# INFORMATION GIVEN

● ● ● ●

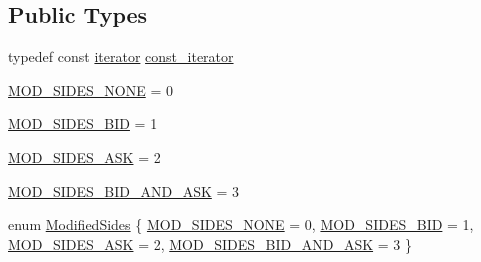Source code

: \subsection*{Public Types}
\begin{CompactItemize}
\item 
typedef const \hyperlink{classWombat_1_1MamdaOrderBookBasicDeltaList_1_1iterator}{iterator} \hyperlink{classWombat_1_1MamdaOrderBookBasicDeltaList_e039c234de2127a8451a298849cc6c69}{const\_\-iterator}
\item 
\hyperlink{classWombat_1_1MamdaOrderBookBasicDeltaList_2edf0c7bea33ef46dc4071a9a4722ad16d6363be6425eded1a2d916e8d1ad3dc}{MOD\_\-SIDES\_\-NONE} = 0
\item 
\hyperlink{classWombat_1_1MamdaOrderBookBasicDeltaList_2edf0c7bea33ef46dc4071a9a4722ad10cbc320e60aceb516ab32b448c693610}{MOD\_\-SIDES\_\-BID} = 1
\item 
\hyperlink{classWombat_1_1MamdaOrderBookBasicDeltaList_2edf0c7bea33ef46dc4071a9a4722ad1217f81c7e1ca2fdbe72b766c06c94279}{MOD\_\-SIDES\_\-ASK} = 2
\item 
\hyperlink{classWombat_1_1MamdaOrderBookBasicDeltaList_2edf0c7bea33ef46dc4071a9a4722ad19e457d16a5dd14c49b6a46879e9d2024}{MOD\_\-SIDES\_\-BID\_\-AND\_\-ASK} = 3
\item 
enum \hyperlink{classWombat_1_1MamdaOrderBookBasicDeltaList_2edf0c7bea33ef46dc4071a9a4722ad1}{Modified\-Sides} \{ \hyperlink{classWombat_1_1MamdaOrderBookBasicDeltaList_2edf0c7bea33ef46dc4071a9a4722ad16d6363be6425eded1a2d916e8d1ad3dc}{MOD\_\-SIDES\_\-NONE} =  0, 
\hyperlink{classWombat_1_1MamdaOrderBookBasicDeltaList_2edf0c7bea33ef46dc4071a9a4722ad10cbc320e60aceb516ab32b448c693610}{MOD\_\-SIDES\_\-BID} =  1, 
\hyperlink{classWombat_1_1MamdaOrderBookBasicDeltaList_2edf0c7bea33ef46dc4071a9a4722ad1217f81c7e1ca2fdbe72b766c06c94279}{MOD\_\-SIDES\_\-ASK} =  2, 
\hyperlink{classWombat_1_1MamdaOrderBookBasicDeltaList_2edf0c7bea33ef46dc4071a9a4722ad19e457d16a5dd14c49b6a46879e9d2024}{MOD\_\-SIDES\_\-BID\_\-AND\_\-ASK} =  3
 \}
\end{CompactItemize}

● ● ● ●

# WHAT NEEDS TO BE DONE
Search the entries for the word "NONE", then list each line that holds it.

# ANSWER SPACE
\hyperlink{classWombat_1_1MamdaOrderBookBasicDeltaList_2edf0c7bea33ef46dc4071a9a4722ad16d6363be6425eded1a2d916e8d1ad3dc}{MOD\_\-SIDES\_\-NONE} = 0
enum \hyperlink{classWombat_1_1MamdaOrderBookBasicDeltaList_2edf0c7bea33ef46dc4071a9a4722ad1}{Modified\-Sides} \{ \hyperlink{classWombat_1_1MamdaOrderBookBasicDeltaList_2edf0c7bea33ef46dc4071a9a4722ad16d6363be6425eded1a2d916e8d1ad3dc}{MOD\_\-SIDES\_\-NONE} =  0, 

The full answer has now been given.